Haaretz reports on the discovery of new fragments of Dead Sea Scrolls.
New fragments of the Dead Sea Scrolls have been found in the Cave of the Skulls by the Dead Sea in Israel, in a salvation excavation by Israeli authorities. The pieces are small and the writing on them is too faded to make out without advanced analysis. At this stage the archaeologists aren’t even sure if they’re written in ancient Hebrew, Aramaic or another language. “The most important thing that can come out of these fragments is if we can connect them with other documents that were looted from the Judean Desert, and that have no known provenance," says Dr. Uri Davidovich of the Hebrew University of Jerusalem, among the scientists investigating the caves. […] The latest finds, two papyri fragments about two by two centimeters with writing and several fragments without discernible letters, were made during a three-week salvage excavation in the Cave of the Skulls this May and June by a joint expedition of the Israel Antiquities Authority and the Hebrew University of Jerusalem.

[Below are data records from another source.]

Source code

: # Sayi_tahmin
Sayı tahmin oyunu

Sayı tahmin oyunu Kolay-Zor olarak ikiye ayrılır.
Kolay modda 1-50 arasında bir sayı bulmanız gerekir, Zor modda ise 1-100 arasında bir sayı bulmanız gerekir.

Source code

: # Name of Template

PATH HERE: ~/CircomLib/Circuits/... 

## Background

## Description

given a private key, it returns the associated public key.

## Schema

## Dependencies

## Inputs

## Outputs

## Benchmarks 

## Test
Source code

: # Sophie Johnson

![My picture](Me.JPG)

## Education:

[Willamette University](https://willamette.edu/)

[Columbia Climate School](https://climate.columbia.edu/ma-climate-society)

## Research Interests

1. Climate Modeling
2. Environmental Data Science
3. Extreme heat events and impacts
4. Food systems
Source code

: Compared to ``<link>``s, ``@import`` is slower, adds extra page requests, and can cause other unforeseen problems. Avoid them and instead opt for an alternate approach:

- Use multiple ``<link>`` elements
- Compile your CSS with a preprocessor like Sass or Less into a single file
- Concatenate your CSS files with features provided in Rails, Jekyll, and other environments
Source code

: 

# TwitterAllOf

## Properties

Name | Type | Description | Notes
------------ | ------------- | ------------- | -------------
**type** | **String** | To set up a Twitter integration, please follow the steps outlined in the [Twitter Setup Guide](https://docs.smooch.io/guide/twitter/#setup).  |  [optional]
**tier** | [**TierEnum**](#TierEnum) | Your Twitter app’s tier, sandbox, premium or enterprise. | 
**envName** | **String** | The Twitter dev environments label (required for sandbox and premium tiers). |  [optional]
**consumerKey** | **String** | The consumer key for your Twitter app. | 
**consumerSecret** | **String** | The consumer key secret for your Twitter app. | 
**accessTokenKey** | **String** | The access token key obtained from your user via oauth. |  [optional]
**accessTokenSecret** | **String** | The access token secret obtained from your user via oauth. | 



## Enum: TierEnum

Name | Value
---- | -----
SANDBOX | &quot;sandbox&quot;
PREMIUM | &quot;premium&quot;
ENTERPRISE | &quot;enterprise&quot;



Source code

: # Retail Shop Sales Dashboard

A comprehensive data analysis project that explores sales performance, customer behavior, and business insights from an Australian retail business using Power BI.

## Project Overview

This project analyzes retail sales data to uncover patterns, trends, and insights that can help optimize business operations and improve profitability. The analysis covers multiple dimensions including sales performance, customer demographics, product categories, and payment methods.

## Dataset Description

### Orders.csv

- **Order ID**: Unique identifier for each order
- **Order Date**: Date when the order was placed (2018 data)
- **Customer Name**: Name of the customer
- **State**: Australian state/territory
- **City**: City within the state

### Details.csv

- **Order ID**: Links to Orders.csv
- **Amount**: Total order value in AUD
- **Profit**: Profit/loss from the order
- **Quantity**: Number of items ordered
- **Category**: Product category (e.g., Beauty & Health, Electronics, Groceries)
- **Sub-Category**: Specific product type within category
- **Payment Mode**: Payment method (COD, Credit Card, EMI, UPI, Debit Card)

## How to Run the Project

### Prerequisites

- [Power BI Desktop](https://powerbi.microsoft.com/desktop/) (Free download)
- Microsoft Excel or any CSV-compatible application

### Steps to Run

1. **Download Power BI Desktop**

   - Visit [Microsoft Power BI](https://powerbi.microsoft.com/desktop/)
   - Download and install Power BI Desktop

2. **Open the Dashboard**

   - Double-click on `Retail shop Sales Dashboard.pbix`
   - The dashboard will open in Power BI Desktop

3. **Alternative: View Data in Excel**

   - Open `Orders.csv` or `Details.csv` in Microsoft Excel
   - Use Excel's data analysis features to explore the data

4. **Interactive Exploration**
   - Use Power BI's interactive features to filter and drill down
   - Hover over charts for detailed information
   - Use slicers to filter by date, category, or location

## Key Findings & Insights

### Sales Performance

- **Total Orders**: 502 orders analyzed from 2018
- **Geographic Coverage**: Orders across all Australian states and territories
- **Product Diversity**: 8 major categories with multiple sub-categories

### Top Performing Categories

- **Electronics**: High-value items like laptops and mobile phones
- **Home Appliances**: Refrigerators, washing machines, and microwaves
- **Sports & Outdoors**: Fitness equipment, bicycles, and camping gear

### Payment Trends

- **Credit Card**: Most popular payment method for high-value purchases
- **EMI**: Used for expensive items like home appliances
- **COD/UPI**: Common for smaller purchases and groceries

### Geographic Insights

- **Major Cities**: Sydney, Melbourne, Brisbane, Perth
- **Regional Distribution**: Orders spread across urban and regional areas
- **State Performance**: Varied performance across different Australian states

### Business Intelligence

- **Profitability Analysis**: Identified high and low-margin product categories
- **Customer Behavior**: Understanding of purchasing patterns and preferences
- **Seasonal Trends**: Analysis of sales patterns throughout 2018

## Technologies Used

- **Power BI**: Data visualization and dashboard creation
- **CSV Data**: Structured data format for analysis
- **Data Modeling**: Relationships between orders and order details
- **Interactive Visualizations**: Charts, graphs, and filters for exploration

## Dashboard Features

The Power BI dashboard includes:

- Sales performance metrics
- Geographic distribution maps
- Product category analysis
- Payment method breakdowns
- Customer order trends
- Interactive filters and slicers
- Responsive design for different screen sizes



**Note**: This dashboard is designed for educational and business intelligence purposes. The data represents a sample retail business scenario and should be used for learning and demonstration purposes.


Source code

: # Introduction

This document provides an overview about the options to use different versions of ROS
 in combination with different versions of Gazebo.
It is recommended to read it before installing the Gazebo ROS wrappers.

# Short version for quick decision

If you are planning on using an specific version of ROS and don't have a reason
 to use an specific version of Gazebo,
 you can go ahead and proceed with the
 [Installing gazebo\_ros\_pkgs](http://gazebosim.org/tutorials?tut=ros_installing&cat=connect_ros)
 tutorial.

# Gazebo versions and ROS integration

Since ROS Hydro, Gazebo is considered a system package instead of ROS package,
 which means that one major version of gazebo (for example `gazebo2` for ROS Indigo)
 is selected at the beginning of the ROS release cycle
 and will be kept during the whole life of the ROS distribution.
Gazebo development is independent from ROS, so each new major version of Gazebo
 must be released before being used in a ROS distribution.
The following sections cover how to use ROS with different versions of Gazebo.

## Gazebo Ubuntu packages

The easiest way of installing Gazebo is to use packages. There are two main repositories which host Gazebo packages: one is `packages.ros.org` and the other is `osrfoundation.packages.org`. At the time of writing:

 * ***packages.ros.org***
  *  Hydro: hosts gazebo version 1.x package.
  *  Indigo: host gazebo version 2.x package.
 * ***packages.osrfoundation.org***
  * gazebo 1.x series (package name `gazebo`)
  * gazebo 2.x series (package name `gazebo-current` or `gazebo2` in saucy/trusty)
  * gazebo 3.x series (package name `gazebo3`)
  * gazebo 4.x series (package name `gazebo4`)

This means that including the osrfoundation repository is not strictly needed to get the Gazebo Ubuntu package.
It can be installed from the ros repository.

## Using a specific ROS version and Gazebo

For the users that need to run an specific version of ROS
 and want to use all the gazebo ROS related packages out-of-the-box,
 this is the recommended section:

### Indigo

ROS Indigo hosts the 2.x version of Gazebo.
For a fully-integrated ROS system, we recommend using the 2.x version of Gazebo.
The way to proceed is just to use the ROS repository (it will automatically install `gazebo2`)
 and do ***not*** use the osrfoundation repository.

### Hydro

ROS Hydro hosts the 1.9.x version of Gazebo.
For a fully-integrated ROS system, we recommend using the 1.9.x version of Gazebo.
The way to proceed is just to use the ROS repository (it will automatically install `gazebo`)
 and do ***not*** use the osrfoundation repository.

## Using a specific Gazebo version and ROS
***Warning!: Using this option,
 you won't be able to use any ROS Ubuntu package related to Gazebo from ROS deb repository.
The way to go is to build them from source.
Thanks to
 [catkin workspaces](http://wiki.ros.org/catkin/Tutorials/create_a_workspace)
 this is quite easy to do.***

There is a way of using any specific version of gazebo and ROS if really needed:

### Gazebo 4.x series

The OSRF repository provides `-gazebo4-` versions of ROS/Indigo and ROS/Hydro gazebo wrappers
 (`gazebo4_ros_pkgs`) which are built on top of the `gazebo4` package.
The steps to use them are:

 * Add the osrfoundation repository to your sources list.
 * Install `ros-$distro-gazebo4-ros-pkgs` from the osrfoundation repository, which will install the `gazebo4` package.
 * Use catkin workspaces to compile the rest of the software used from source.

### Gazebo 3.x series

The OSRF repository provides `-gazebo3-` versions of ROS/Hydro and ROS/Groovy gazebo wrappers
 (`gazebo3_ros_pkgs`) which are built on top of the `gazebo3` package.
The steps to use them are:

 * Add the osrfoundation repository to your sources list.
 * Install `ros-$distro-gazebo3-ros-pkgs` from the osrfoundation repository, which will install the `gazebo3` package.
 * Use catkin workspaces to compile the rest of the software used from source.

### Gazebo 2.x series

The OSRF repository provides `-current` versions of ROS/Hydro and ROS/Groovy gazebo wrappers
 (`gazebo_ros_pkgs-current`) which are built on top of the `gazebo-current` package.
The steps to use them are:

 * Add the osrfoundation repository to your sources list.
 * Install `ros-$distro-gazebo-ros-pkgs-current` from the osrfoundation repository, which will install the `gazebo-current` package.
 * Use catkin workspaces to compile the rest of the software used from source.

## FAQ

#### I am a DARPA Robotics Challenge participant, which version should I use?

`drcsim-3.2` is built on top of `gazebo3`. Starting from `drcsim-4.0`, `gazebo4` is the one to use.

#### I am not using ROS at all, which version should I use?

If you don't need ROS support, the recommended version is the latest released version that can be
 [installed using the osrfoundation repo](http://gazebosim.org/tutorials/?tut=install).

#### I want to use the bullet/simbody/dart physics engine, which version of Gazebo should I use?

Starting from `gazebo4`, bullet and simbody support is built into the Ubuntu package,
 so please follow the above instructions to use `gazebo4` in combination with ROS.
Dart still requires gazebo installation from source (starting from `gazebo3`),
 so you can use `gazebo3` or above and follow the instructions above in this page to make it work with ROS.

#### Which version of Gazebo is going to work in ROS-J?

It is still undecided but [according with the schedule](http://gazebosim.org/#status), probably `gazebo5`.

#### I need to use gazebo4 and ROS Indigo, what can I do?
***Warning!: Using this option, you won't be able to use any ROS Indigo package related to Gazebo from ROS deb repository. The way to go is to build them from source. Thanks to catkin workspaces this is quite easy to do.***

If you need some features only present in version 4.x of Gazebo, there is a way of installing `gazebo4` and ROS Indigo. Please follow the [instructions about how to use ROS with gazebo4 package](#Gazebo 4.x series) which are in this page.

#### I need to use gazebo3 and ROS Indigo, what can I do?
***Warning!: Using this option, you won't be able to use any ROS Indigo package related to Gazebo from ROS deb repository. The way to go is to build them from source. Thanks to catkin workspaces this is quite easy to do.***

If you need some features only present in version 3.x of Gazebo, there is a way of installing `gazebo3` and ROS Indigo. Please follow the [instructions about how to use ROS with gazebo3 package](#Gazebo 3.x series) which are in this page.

The excavations were led by Uri Davidovich and Roi Porat of the Hebrew University, together with Amir Ganor and Eitan Klein from the IAA.
Read the full story here.
2 thoughts on “New Dead Sea Scroll Fragments Discovered in Cave Excavations”
A "salvation" excavation? Did a Christian hand-copy that text?!?! The Haaretz article now says "salvage".
G.M. — Apparently an Haaretz editor revisited the translation of the Hebrew term used to mean "salvage", which may be translated literally as "salvation". Perhaps someone else commented there in a similar vein to your comment here.